Beta2 macroglobulin amyloidosis is due to amyloid accumulation in long term dialysis patients, causes carpal tunnel, arthralgia, and fractures.
Acquired Renal Cysts occur after years of dialysis and may present with haematuria or malignant transformation. Malignancy has also been found to be more common in dialysis patients, but this may be due to the cause.
99
Q

What are the contraindications to renal transplant?

A

Active infection, severe heart disease, cancer and other severe comorbidity. Previous TB may reactivate so it must be treated.

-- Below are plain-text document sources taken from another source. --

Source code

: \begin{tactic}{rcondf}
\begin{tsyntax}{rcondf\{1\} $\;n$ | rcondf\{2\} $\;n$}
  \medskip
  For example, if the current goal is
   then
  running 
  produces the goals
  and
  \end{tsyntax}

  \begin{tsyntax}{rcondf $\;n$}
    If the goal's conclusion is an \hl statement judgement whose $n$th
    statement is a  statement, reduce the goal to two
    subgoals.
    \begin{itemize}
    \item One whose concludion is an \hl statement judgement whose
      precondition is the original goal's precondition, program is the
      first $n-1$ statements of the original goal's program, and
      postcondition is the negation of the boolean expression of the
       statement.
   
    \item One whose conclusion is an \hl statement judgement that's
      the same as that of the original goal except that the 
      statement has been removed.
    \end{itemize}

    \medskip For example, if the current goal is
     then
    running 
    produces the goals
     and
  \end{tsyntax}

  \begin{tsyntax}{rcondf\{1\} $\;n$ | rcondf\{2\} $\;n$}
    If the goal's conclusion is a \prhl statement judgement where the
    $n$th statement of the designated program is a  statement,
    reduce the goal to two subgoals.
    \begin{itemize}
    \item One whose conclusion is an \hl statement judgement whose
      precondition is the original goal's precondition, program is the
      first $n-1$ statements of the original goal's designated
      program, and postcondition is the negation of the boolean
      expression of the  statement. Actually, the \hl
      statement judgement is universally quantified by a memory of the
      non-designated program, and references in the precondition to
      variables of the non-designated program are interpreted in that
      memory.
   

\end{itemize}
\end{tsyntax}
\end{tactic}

HEP B and C, CMV, HIV, EBV, and varicella zoster may cause severe disease whilst immunocomprimised.

100
Q

What are the different graft type options for renal transplantation?

A

Cadaveric donor, non heart beating donors, living related donor, live unrelated donation.

101
Q

What immunosuppression therapy is used in renal transplantation?

A
Most regimes involve:
1. Ciclosporin or tacrolimus, and
2. azathioprine or mycophenalate, +/-
3. Prednisolone.
Pre-op receives anti-interleukin 2 receptor antibodies (eg. basiliximab) to reduce rates of early rejection.
102
Q

What are the complications of renal transplant?

A

Acute: bleeding, thrombosis, infection, urinary leaks, oligouria, acute rejection.
Chronic: Chronic rejection, Infection related to immunosuppression, ciclosporin/tacrolimus toxicity, increased chance of malignancy, atheromatous vascular disease, and hypertension.